*The problem:* Of all the lines below, return only those starting with the line holding "<li>Since the GFAL" and going on through the line holding "<li>fix a bug", exactly as written.

*Given entries:*
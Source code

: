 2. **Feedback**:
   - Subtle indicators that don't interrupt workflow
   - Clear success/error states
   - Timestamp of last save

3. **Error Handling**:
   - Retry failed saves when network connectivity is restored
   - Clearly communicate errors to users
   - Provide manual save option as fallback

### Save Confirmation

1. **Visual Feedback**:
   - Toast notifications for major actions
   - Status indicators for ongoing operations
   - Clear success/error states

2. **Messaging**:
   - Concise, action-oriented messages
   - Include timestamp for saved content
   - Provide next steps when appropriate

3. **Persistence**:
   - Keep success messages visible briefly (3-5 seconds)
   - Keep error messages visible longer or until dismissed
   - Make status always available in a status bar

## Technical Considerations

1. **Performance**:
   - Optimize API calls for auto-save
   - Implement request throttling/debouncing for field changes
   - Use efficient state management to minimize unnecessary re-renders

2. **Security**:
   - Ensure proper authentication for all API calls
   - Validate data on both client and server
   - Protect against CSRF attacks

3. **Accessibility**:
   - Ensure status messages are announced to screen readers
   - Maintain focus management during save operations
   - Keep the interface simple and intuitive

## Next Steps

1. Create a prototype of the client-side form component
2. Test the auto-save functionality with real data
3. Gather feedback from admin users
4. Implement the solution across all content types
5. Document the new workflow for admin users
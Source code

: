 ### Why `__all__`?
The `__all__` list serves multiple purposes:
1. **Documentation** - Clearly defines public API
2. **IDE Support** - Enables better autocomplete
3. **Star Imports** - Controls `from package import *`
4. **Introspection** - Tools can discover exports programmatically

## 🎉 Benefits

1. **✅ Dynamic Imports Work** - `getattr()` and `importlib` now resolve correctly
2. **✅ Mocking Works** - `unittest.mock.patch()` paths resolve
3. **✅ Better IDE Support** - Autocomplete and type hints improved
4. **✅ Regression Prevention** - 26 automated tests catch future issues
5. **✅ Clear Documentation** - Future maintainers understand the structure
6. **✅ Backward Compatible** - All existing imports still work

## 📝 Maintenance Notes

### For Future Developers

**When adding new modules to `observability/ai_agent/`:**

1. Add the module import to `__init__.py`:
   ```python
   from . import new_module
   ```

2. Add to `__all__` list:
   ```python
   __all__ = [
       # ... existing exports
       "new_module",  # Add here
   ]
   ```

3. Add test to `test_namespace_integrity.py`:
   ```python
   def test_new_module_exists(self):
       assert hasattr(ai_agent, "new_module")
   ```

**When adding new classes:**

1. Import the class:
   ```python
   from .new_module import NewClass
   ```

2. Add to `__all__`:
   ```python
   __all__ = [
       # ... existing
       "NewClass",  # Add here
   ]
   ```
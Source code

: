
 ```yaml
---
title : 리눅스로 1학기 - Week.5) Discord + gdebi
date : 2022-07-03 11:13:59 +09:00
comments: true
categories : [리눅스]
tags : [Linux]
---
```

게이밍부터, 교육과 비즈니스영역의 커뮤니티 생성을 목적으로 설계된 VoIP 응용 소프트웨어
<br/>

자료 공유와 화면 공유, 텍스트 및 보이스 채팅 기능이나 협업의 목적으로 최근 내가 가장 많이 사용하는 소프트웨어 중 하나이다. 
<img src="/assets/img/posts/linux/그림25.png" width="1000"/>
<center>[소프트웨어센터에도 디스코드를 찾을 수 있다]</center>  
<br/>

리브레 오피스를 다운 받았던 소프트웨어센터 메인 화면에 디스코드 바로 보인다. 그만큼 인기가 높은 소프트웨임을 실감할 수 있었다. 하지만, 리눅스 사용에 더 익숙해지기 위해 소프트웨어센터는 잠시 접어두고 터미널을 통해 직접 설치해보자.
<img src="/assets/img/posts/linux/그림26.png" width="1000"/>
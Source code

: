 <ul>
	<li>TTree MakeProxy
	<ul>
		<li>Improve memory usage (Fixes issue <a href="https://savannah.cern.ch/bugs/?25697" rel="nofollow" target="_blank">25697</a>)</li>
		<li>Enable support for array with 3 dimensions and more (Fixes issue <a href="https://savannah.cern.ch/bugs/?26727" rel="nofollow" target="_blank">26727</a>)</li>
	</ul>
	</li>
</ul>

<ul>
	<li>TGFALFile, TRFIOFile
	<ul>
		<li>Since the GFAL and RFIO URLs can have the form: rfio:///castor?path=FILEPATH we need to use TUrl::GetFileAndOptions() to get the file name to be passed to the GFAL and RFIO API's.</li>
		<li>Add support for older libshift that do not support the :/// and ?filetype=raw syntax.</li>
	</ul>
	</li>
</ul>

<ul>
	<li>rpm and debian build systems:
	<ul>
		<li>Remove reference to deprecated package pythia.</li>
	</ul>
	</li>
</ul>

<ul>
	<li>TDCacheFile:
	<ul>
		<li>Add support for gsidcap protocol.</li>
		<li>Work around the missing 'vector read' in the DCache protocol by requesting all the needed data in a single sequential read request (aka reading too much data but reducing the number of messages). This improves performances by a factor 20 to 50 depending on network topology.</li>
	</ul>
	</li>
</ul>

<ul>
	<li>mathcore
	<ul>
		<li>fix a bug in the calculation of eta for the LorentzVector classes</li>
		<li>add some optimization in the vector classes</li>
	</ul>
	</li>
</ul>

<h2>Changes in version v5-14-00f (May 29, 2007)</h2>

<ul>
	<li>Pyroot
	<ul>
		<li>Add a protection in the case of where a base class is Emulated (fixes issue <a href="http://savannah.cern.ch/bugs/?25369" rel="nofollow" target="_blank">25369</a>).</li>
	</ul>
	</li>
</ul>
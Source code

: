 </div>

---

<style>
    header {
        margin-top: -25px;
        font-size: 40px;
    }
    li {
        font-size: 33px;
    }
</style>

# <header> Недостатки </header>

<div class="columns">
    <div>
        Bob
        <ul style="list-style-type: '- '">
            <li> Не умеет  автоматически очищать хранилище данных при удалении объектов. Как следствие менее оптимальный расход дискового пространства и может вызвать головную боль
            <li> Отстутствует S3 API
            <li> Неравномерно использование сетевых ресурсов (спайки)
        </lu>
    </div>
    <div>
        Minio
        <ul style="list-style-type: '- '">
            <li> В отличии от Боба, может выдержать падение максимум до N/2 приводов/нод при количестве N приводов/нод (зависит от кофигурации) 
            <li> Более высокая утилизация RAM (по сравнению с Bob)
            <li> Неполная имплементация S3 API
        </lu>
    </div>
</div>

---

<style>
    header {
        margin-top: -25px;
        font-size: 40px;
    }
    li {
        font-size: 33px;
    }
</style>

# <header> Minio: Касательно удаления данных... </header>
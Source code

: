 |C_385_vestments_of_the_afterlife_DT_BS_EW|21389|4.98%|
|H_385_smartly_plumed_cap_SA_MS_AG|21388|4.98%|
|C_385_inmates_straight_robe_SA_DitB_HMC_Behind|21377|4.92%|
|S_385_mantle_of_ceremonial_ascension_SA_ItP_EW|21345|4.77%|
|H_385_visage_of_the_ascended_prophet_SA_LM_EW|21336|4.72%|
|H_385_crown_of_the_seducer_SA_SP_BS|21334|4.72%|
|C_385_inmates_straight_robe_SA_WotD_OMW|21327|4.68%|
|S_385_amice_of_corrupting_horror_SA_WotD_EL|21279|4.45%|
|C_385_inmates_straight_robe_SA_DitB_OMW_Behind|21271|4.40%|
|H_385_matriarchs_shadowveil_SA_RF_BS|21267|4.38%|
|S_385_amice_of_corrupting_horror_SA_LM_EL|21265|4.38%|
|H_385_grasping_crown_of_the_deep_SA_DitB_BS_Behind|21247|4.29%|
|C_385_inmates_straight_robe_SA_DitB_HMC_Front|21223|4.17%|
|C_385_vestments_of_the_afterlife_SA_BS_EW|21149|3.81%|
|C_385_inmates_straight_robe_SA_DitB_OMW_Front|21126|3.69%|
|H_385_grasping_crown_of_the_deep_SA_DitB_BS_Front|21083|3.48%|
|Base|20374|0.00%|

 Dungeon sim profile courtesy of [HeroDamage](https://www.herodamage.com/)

*Answer box:*
		<li>Since the GFAL and RFIO URLs can have the form: rfio:///castor?path=FILEPATH we need to use TUrl::GetFileAndOptions() to get the file name to be passed to the GFAL and RFIO API's.</li>
		<li>Add support for older libshift that do not support the :/// and ?filetype=raw syntax.</li>
	</ul>
	</li>
</ul>

<ul>
	<li>rpm and debian build systems:
	<ul>
		<li>Remove reference to deprecated package pythia.</li>
	</ul>
	</li>
</ul>

<ul>
	<li>TDCacheFile:
	<ul>
		<li>Add support for gsidcap protocol.</li>
		<li>Work around the missing 'vector read' in the DCache protocol by requesting all the needed data in a single sequential read request (aka reading too much data but reducing the number of messages). This improves performances by a factor 20 to 50 depending on network topology.</li>
	</ul>
	</li>
</ul>

<ul>
	<li>mathcore
	<ul>
		<li>fix a bug in the calculation of eta for the LorentzVector classes</li>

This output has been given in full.